**Exercise material:**
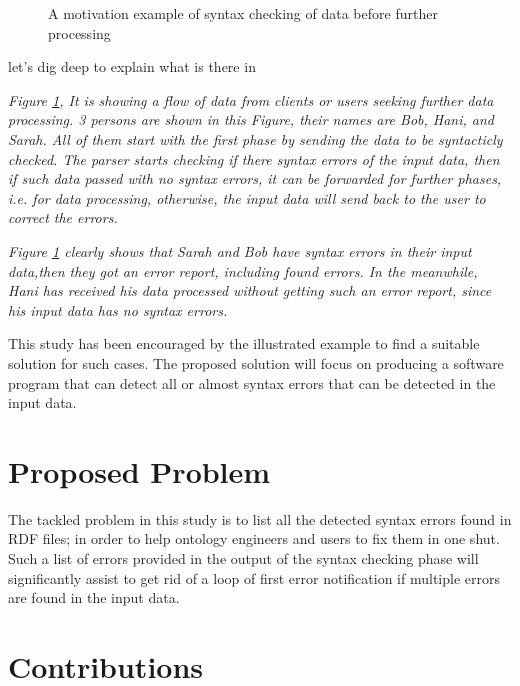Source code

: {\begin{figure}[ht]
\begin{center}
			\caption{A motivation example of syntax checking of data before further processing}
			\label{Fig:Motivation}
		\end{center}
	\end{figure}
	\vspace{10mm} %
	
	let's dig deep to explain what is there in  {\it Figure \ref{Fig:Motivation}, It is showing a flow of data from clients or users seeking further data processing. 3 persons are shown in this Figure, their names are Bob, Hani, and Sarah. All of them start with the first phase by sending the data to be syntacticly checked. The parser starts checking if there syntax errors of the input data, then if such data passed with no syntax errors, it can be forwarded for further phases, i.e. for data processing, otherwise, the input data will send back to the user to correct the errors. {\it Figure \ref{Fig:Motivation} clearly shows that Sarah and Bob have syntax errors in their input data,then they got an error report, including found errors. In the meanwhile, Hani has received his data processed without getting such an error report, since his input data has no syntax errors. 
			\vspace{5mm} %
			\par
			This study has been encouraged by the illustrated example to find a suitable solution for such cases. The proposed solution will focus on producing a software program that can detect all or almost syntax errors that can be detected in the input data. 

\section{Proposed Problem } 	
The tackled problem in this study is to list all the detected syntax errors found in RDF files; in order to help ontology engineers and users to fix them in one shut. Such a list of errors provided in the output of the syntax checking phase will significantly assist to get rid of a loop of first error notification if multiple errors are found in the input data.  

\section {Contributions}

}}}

==

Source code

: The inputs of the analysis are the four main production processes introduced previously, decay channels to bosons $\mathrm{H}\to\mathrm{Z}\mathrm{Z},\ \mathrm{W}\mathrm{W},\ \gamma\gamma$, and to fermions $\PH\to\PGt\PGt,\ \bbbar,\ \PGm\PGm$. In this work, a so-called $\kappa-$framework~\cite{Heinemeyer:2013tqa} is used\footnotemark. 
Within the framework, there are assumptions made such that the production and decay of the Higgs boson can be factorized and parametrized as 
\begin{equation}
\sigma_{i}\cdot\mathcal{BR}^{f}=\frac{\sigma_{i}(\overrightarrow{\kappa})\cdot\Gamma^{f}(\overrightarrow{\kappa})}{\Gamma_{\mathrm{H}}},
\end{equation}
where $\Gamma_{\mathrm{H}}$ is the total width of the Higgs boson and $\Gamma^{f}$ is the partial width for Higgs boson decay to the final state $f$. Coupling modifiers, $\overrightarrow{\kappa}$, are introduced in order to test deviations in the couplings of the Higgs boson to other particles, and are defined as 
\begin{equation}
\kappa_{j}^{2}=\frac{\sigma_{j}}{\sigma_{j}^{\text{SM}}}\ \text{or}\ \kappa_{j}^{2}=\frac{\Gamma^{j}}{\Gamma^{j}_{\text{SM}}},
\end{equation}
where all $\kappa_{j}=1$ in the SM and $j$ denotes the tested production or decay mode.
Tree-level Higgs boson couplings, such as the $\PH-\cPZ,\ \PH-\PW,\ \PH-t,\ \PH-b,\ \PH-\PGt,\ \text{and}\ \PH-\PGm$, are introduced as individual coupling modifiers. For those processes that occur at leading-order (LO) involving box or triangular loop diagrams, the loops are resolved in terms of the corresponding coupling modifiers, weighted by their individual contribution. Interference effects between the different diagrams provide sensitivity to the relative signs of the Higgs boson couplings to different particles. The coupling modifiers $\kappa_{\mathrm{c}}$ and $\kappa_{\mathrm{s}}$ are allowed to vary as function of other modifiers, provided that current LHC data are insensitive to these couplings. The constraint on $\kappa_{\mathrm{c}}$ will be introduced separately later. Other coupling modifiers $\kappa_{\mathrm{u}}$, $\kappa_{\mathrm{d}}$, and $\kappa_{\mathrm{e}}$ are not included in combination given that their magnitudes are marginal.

**Exercise objective:** Check each line above for the string "section" and return those that contain it.

**Output of the exercise:**
\section{Proposed Problem } 	
\section {Contributions}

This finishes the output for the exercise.